(Extracted material)

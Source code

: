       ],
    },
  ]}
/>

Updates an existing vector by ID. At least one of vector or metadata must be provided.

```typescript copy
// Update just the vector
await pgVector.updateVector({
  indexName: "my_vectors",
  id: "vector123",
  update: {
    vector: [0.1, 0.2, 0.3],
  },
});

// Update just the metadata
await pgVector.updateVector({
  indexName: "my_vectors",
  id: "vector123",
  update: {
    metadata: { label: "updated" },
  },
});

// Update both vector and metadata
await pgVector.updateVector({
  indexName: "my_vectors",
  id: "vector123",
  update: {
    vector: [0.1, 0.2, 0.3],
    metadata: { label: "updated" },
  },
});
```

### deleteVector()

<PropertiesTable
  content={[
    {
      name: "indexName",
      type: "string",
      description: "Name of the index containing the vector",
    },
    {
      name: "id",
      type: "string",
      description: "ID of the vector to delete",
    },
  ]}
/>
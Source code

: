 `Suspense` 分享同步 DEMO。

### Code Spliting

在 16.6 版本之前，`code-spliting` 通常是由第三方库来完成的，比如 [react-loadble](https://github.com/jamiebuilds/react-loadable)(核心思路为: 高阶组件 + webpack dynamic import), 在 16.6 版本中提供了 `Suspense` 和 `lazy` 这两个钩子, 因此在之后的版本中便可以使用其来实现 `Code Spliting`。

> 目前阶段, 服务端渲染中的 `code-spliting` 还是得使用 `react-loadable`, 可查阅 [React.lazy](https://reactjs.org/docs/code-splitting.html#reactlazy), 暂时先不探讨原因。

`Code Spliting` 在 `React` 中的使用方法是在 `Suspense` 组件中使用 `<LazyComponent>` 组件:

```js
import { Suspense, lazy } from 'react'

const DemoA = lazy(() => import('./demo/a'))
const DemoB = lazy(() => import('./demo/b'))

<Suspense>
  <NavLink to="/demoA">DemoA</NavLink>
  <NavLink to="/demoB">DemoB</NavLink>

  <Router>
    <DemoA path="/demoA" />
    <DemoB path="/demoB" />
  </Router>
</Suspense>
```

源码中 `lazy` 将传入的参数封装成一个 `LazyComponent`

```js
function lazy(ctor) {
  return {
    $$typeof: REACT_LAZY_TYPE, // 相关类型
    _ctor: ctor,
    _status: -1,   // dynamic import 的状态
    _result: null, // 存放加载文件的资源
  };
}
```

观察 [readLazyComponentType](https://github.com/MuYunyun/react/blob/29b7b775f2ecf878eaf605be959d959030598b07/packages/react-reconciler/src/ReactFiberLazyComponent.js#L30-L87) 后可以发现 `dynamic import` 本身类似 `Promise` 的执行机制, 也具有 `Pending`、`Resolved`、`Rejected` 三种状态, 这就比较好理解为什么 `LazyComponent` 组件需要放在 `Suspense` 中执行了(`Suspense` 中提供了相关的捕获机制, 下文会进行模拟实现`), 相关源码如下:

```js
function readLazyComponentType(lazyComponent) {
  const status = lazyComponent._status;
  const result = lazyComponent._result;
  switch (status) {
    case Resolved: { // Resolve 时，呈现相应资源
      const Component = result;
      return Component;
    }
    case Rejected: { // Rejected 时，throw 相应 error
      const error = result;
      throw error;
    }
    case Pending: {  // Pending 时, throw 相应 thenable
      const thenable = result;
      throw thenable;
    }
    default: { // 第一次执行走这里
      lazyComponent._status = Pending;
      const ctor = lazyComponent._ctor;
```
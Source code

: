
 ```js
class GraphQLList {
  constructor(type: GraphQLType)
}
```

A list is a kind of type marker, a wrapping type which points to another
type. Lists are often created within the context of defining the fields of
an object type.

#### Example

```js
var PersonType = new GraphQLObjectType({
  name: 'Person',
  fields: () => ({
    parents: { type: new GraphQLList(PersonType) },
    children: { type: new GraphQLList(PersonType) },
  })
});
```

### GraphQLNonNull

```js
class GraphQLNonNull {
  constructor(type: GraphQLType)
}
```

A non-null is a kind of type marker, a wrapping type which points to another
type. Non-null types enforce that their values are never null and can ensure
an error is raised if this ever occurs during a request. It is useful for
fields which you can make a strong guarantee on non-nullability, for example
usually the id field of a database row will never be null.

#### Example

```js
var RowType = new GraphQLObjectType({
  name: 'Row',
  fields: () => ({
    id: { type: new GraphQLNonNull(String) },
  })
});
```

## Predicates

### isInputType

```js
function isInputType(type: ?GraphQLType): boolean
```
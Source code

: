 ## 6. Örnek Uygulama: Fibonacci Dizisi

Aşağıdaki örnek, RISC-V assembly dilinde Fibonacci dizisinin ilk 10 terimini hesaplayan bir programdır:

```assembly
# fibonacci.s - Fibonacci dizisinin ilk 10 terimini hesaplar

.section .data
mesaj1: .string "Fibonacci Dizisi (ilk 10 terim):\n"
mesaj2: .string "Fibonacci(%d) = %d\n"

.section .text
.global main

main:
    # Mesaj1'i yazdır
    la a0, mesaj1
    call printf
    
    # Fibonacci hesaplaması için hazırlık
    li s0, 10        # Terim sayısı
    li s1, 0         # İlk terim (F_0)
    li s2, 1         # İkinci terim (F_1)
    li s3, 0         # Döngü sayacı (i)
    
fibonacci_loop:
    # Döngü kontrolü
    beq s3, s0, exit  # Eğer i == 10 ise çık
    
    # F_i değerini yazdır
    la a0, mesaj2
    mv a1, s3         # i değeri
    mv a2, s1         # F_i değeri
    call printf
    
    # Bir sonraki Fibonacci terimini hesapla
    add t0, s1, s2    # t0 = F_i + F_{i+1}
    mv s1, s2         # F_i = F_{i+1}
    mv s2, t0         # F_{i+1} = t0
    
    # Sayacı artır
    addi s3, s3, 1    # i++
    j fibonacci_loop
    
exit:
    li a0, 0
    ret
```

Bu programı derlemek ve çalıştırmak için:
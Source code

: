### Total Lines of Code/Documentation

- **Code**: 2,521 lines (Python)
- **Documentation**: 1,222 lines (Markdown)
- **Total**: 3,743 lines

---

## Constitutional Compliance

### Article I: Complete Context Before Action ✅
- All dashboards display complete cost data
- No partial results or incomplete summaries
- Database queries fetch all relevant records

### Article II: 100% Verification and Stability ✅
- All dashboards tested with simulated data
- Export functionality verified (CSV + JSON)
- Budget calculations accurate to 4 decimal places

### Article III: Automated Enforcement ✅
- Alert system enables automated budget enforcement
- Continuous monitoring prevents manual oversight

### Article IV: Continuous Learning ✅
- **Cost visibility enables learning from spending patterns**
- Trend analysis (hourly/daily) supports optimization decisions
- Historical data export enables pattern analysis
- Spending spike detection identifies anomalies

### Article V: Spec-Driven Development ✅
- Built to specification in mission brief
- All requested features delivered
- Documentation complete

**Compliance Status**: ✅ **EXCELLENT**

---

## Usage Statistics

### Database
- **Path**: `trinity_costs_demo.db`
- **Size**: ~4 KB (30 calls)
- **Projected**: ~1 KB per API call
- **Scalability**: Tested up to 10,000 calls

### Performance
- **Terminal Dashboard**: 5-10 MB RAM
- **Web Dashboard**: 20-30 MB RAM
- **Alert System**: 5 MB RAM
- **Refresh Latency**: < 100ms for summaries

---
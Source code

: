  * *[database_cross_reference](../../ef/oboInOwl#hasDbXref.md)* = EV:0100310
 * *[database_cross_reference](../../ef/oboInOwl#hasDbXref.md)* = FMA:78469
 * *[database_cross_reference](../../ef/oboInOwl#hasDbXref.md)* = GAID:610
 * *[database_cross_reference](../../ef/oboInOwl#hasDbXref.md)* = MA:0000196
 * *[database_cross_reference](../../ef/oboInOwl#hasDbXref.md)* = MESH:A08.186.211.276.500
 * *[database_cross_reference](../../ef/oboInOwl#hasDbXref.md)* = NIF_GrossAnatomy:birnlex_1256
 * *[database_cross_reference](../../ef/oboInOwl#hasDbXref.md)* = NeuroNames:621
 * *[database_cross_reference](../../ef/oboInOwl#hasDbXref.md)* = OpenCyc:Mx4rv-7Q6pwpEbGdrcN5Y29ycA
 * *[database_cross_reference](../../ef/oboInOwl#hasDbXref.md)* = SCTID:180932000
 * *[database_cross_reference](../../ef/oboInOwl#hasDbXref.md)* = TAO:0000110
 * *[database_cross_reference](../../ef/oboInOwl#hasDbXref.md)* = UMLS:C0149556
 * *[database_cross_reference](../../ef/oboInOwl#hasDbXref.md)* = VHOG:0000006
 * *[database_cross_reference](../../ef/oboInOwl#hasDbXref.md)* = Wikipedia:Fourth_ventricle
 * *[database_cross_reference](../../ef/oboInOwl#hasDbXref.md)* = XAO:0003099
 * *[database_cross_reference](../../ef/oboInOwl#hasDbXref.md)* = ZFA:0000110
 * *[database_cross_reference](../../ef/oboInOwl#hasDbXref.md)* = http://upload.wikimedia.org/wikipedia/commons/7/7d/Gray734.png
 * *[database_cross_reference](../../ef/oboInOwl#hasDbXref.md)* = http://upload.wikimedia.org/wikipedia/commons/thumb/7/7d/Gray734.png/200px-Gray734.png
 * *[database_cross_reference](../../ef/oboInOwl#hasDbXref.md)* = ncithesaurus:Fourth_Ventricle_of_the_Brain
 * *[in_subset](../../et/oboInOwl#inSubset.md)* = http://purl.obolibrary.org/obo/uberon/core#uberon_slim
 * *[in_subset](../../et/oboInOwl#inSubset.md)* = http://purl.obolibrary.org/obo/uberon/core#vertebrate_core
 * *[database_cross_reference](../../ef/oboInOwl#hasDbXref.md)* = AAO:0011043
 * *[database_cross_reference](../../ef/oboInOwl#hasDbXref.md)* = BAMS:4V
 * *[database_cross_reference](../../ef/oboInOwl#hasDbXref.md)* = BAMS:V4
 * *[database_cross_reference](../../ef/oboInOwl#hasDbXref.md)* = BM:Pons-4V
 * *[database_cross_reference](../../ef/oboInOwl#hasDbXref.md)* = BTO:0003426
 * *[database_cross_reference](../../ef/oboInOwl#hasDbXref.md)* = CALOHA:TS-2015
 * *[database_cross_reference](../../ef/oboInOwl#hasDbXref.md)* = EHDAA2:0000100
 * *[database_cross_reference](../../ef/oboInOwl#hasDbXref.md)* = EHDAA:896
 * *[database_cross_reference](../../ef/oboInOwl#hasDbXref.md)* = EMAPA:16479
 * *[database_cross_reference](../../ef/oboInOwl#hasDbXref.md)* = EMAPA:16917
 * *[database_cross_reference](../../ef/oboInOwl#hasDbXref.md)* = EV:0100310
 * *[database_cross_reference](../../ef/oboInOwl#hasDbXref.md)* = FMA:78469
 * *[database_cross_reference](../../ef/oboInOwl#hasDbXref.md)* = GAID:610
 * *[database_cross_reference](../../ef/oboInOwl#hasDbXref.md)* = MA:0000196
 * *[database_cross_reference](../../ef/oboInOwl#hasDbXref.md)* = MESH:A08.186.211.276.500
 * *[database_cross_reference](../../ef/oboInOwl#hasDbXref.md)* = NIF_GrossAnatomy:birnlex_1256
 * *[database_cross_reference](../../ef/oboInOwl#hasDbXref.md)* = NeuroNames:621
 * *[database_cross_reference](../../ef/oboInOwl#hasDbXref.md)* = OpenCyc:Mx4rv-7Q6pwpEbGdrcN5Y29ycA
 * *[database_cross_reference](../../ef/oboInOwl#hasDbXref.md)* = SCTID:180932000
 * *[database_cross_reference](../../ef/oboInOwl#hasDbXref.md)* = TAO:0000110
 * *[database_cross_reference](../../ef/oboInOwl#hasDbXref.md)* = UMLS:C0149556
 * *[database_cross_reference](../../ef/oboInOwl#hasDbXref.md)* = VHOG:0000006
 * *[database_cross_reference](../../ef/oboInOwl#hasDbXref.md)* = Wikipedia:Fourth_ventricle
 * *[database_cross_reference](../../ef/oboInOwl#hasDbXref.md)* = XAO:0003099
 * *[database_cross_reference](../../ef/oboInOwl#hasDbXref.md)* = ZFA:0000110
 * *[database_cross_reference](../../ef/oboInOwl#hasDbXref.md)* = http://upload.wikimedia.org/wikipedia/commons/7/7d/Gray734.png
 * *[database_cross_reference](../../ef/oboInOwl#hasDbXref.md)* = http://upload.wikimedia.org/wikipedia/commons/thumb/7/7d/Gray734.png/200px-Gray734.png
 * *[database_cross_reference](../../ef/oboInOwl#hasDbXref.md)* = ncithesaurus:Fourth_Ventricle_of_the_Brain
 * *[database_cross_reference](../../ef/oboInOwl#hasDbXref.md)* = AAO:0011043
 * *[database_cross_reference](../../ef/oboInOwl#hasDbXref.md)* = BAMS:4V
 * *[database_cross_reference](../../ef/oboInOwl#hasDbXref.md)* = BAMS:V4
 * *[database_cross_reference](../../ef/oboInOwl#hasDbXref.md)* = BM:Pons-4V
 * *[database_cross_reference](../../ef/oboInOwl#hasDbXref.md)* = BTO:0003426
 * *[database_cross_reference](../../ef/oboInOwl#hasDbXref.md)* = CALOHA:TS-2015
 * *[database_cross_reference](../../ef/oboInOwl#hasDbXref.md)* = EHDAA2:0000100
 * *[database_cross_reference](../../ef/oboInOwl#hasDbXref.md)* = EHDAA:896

(End Extracted material)

Assignment
Read through the entries and copy every line that includes "dizisinin".

Expected answer
Aşağıdaki örnek, RISC-V assembly dilinde Fibonacci dizisinin ilk 10 terimini hesaplayan bir programdır:
# fibonacci.s - Fibonacci dizisinin ilk 10 terimini hesaplar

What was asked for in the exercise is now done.